10 de setembro, 2007 - 17h41 GMT (14h41 Brasília)
A Polícia de Portugal entregou nesta segunda-feira os documentos relacionados à investigação sobre o desaparecimento da menina britânica Madeleine McCann à promotoria pública do país, que vai decidir se os pais da menina devem ser indiciados no caso.
A promotoria vai reavaliar todas as informações relacionadas à investigação, que ainda não foi encerrada, e pode decidir também convocar novamente Kate e Gerry McCann para depor.

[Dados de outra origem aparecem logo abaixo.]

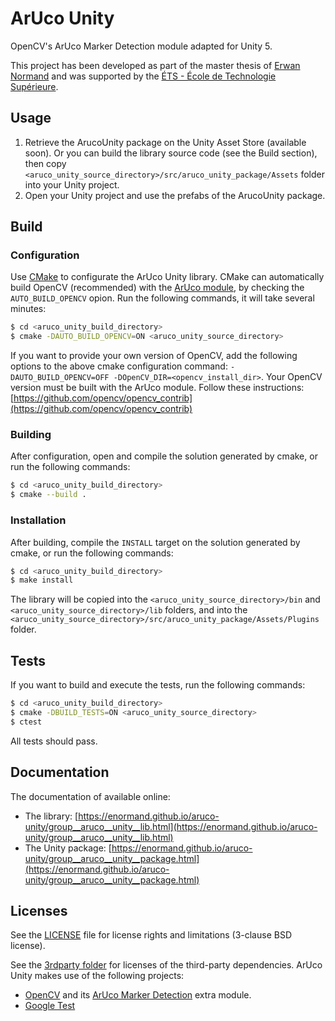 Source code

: # ArUco Unity

OpenCV's ArUco Marker Detection module adapted for Unity 5.

This project has been developed as part of the master thesis of [Erwan Normand](https://ca.linkedin.com/in/normanderwan)
 and was supported by the [ÉTS - École de Technologie Supérieure](https://www.etsmtl.ca/).

## Usage

1. Retrieve the ArucoUnity package on the Unity Asset Store (available soon). Or you can build the library source code (see the Build section), then copy `<aruco_unity_source_directory>/src/aruco_unity_package/Assets` folder into your Unity project.
2. Open your Unity project and use the prefabs of the ArucoUnity package.

## Build

### Configuration

Use [CMake](https://cmake.org/) to configurate the ArUco Unity library. CMake can automatically build OpenCV (recommended)
with the [ArUco module](https://github.com/opencv/opencv_contrib/tree/master/modules/aruco), by checking the
`AUTO_BUILD_OPENCV` opion. Run the following commands, it will take several minutes:

```bash
$ cd <aruco_unity_build_directory>
$ cmake -DAUTO_BUILD_OPENCV=ON <aruco_unity_source_directory>
```

If you want to provide your own version of OpenCV, add the following options to the above cmake configuration command:
`-DAUTO_BUILD_OPENCV=OFF -DOpenCV_DIR=<opencv_install_dir>`. Your OpenCV version must be built with the ArUco module. Follow these instructions: [https://github.com/opencv/opencv_contrib](https://github.com/opencv/opencv_contrib)

### Building

After configuration, open and compile the solution generated by cmake, or run the following commands:

```bash
$ cd <aruco_unity_build_directory>
$ cmake --build .
```

### Installation

After building, compile the `INSTALL` target on the solution generated by cmake, or run the following commands:

```bash
$ cd <aruco_unity_build_directory>
$ make install
```

The library will be copied into the `<aruco_unity_source_directory>/bin` and `<aruco_unity_source_directory>/lib`
folders, and into the `<aruco_unity_source_directory>/src/aruco_unity_package/Assets/Plugins` folder.

## Tests

If you want to build and execute the tests, run the following commands:

```bash
$ cd <aruco_unity_build_directory>
$ cmake -DBUILD_TESTS=ON <aruco_unity_source_directory>
$ ctest
```

All tests should pass.

## Documentation

The documentation of available online:

- The library: [https://enormand.github.io/aruco-unity/group__aruco__unity__lib.html](https://enormand.github.io/aruco-unity/group__aruco__unity__lib.html)
- The Unity package: [https://enormand.github.io/aruco-unity/group__aruco__unity__package.html](https://enormand.github.io/aruco-unity/group__aruco__unity__package.html)

## Licenses

See the [LICENSE](LICENSE) file for license rights and limitations (3-clause BSD license).

See the [3rdparty folder](3rdparty/) for licenses of the third-party dependencies. ArUco Unity makes use of the
following projects:

- [OpenCV](http://opencv.org/) and its [ArUco Marker Detection](https://github.com/opencv/opencv_contrib/tree/master/modules/aruco) extra module.
- [Google Test](https://github.com/google/googletest)
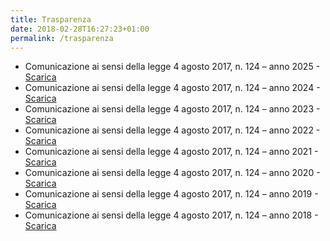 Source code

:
 ```yaml
---
title: Trasparenza
date: 2018-02-28T16:27:23+01:00
permalink: /trasparenza 
---
```


- Comunicazione ai sensi della legge 4 agosto 2017, n. 124 &#8211; anno 2025 - [Scarica](./assets/files_trasparenza/legge_125_2025.pdf)
- Comunicazione ai sensi della legge 4 agosto 2017, n. 124 &#8211; anno 2024 - [Scarica](./assets/files_trasparenza/legge_125_2024.pdf)
- Comunicazione ai sensi della legge 4 agosto 2017, n. 124 &#8211; anno 2023 - [Scarica](./assets/files_trasparenza/legge_125_2023.pdf)
- Comunicazione ai sensi della legge 4 agosto 2017, n. 124 &#8211; anno 2022 - [Scarica](./assets/files_trasparenza/legge_125_2022.pdf)
- Comunicazione ai sensi della legge 4 agosto 2017, n. 124 &#8211; anno 2021 - [Scarica](./assets/files_trasparenza/legge_125_2021.pdf)
- Comunicazione ai sensi della legge 4 agosto 2017, n. 124 &#8211; anno 2020 - [Scarica](./assets/files_trasparenza/legge-124-2019.pdf)
- Comunicazione ai sensi della legge 4 agosto 2017, n. 124 &#8211; anno 2019 - [Scarica](./assets/files_trasparenza/CCI_000006.pdf)
- Comunicazione ai sensi della legge 4 agosto 2017, n. 124 &#8211; anno 2018 - [Scarica](./assets/files_trasparenza/doc1.pdf)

Madeleine, de quatro anos, desapareceu no dia 3 de maio no Algarve, no sul de Portugal, onde a família tem um apartamento.
No domingo, os pais voltaram para a Grã-Bretanha, dois dias depois de terem sido formalmente declarados suspeitos no caso.
Oito meses
Segundo a correspondente da BBC em Portugal, Alison Roberts, a entrega dos documentos relacionados a uma investigação à promotoria é um procedimento normal em Portugal.
Roberts diz que, até o momento, parece improvável que a investigação demore mais de oito meses para ser concluída.
Esse é o prazo estabelecido pela lei portuguesa para que a polícia realize a investigação sem ter que pedir mais tempo à Justiça.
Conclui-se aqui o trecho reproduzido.